Par Mathieu Seguin | Rédacteur sport
Le débat autour des grandes rivalités NBA continue de faire réagir, notamment lorsqu’il s’agit de revisiter certaines oppositions marquantes des années 2000. Parmi elles, celle entre LeBron James et Paul Pierce revient souvent, mais elle ne fait pas l’unanimité.
Durant plusieurs saisons, les confrontations entre Cleveland et Boston ont nourri cette perception, notamment lors des séries de playoffs en 2008 et 2010. Ces affrontements, souvent accrochés et médiatisés, ont opposé LeBron James à une équipe des Celtics renforcée par Kevin Garnett et Ray Allen, donnant l’impression d’un duel direct avec Paul Pierce.
Mais pour Gilbert Arenas, cette lecture ne tient pas.

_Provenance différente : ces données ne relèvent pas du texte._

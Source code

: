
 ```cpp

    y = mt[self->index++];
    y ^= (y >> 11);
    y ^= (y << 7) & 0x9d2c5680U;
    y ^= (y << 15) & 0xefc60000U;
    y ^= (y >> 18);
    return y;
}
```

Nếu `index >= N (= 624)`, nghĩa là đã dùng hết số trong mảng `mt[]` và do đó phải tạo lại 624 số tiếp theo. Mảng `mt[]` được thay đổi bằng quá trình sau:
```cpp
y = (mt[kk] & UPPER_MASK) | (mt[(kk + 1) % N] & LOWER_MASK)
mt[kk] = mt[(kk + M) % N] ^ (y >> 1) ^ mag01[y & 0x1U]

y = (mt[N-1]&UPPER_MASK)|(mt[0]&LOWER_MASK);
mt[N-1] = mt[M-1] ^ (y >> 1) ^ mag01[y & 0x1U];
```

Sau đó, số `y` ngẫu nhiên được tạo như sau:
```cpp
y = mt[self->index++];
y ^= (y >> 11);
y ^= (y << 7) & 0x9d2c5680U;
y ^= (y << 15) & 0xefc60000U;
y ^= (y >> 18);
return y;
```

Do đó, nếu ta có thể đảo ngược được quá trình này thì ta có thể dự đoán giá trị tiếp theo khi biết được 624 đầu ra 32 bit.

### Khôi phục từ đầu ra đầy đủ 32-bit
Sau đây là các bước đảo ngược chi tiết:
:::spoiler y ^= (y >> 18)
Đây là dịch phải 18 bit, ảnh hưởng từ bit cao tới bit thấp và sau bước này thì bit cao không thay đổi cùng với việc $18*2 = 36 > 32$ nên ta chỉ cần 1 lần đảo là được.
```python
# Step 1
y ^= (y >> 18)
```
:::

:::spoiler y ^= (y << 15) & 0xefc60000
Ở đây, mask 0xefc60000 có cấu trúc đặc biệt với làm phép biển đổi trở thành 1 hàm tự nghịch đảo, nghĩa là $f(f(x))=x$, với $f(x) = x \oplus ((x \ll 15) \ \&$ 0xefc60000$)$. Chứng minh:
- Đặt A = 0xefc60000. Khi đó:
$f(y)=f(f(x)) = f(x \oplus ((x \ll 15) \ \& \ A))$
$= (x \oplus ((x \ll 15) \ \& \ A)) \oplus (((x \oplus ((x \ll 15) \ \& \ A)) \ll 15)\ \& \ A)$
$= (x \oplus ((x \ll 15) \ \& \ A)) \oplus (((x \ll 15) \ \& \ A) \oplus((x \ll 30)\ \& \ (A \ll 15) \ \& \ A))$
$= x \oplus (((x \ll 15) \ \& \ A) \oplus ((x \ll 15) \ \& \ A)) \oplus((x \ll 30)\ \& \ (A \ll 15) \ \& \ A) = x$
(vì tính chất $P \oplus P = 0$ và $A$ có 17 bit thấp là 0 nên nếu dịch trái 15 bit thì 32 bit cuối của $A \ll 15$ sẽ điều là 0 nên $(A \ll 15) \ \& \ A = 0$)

Selon lui, il faut replacer ces séries dans leur contexte réel : celui d’un LeBron quasiment seul face à un collectif bien supérieur. Il estime que parler de rivalité individuelle dans ces conditions n’a pas de sens, tant l’écart entre les deux situations était important.
Une rivalité remise en question
Arenas a ainsi livré une analyse très directe, rejetant clairement l’idée d’un duel équilibré entre les deux joueurs : « Ce n’était pas une rivalité… À quel moment ça en devient une ? Ne me dis pas que ça commence quand Paul Pierce récupère Kevin Garnett et les autres. Une rivalité, c’est toi contre moi, pas quand ton équipe devient dix fois meilleure. Parce que individuellement, vous ne rivalisiez pas avec lui. »
Il insiste notamment sur le contexte collectif, rappelant que LeBron évoluait alors dans un effectif bien moins armé que celui de Boston. Pendant que Pierce bénéficiait du renfort de Kevin Garnett et Ray Allen, James devait porter une équipe plus limitée, ce qui déséquilibrait selon lui toute comparaison directe.
Dans cette logique, Arenas considère que les affrontements de l’époque relevaient davantage d’un duel entre LeBron et l’ensemble des Celtics, plutôt qu’une opposition individuelle avec Pierce. Une nuance importante qui change la manière d’interpréter ces séries.
La suite de la carrière de LeBron vient d’ailleurs appuyer cette lecture. Une fois entouré d’un effectif à la hauteur de ses ambitions à Miami, il a pris sa revanche sur Boston, confirmant que le véritable écart se situait avant tout au niveau collectif.